■ **DIRECTIONS**
From the entries below, gather every line containing the string "tried".

■ **MATERIAL SHOWN**

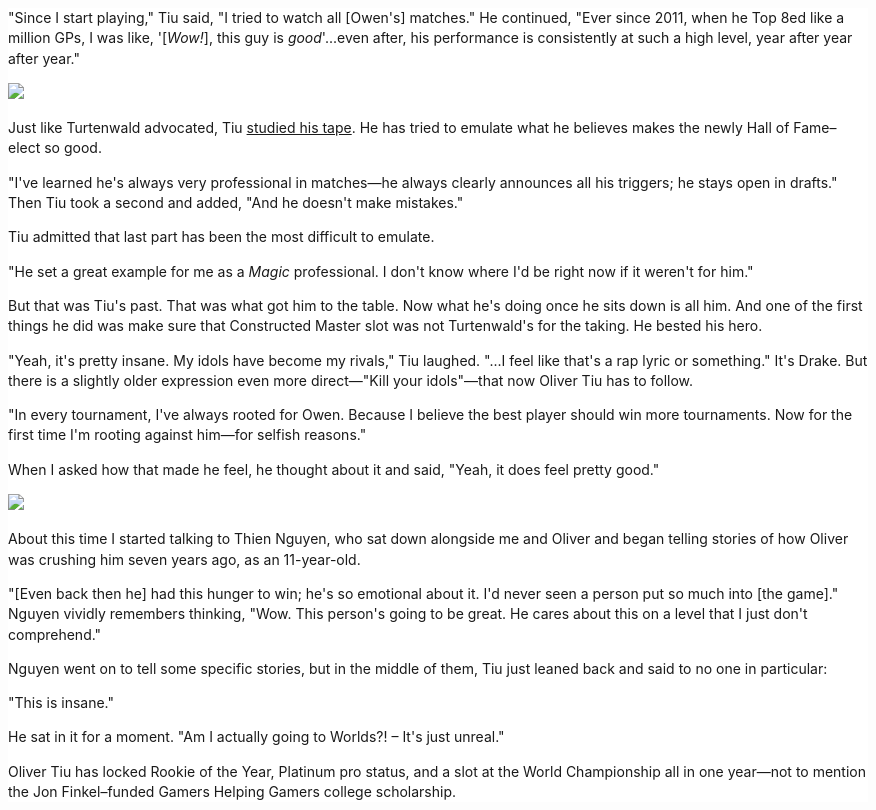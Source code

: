 
"Since I start playing," Tiu said, "I tried to watch all [Owen's] matches." He continued, "Ever since 2011, when he Top 8ed like a million GPs, I was like, '[*Wow!*], this guy is *good*'...even after, his performance is consistently at such a high level, year after year after year."


![](https://media.wizards.com/2016/events/ptemn/m_PTEMN-20160805-437.jpg)


Just like Turtenwald advocated, Tiu [studied his tape](http://www.channelfireball.com/articles/study-the-tape/). He has tried to emulate what he believes makes the newly Hall of Fame–elect so good.


"I've learned he's always very professional in matches—he always clearly announces all his triggers; he stays open in drafts." Then Tiu took a second and added, "And he doesn't make mistakes."


Tiu admitted that last part has been the most difficult to emulate.


"He set a great example for me as a *Magic* professional. I don't know where I'd be right now if it weren't for him."


But that was Tiu's past. That was what got him to the table. Now what he's doing once he sits down is all him. And one of the first things he did was make sure that Constructed Master slot was not Turtenwald's for the taking. He bested his hero.


"Yeah, it's pretty insane. My idols have become my rivals," Tiu laughed. "...I feel like that's a rap lyric or something." It's Drake. But there is a slightly older expression even more direct—"Kill your idols"—that now Oliver Tiu has to follow.


"In every tournament, I've always rooted for Owen. Because I believe the best player should win more tournaments. Now for the first time I'm rooting against him—for selfish reasons."


When I asked how that made he feel, he thought about it and said, "Yeah, it does feel pretty good."


![](https://media.wizards.com/2016/events/ptemn/m_PTEMN-20160806-078.jpg)


About this time I started talking to Thien Nguyen, who sat down alongside me and Oliver and began telling stories of how Oliver was crushing him seven years ago, as an 11-year-old.


"[Even back then he] had this hunger to win; he's so emotional about it. I'd never seen a person put so much into [the game]." Nguyen vividly remembers thinking, "Wow. This person's going to be great. He cares about this on a level that I just don't comprehend."


Nguyen went on to tell some specific stories, but in the middle of them, Tiu just leaned back and said to no one in particular:


"This is insane."


He sat in it for a moment. "Am I actually going to Worlds?! – It's just unreal."


Oliver Tiu has locked Rookie of the Year, Platinum pro status, and a slot at the World Championship all in one year—not to mention the Jon Finkel–funded Gamers Helping Gamers college scholarship.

■ **ANSWER BOX**
"Since I start playing," Tiu said, "I tried to watch all [Owen's] matches." He continued, "Ever since 2011, when he Top 8ed like a million GPs, I was like, '[*Wow!*], this guy is *good*'...even after, his performance is consistently at such a high level, year after year after year."
Just like Turtenwald advocated, Tiu [studied his tape](http://www.channelfireball.com/articles/study-the-tape/). He has tried to emulate what he believes makes the newly Hall of Fame–elect so good.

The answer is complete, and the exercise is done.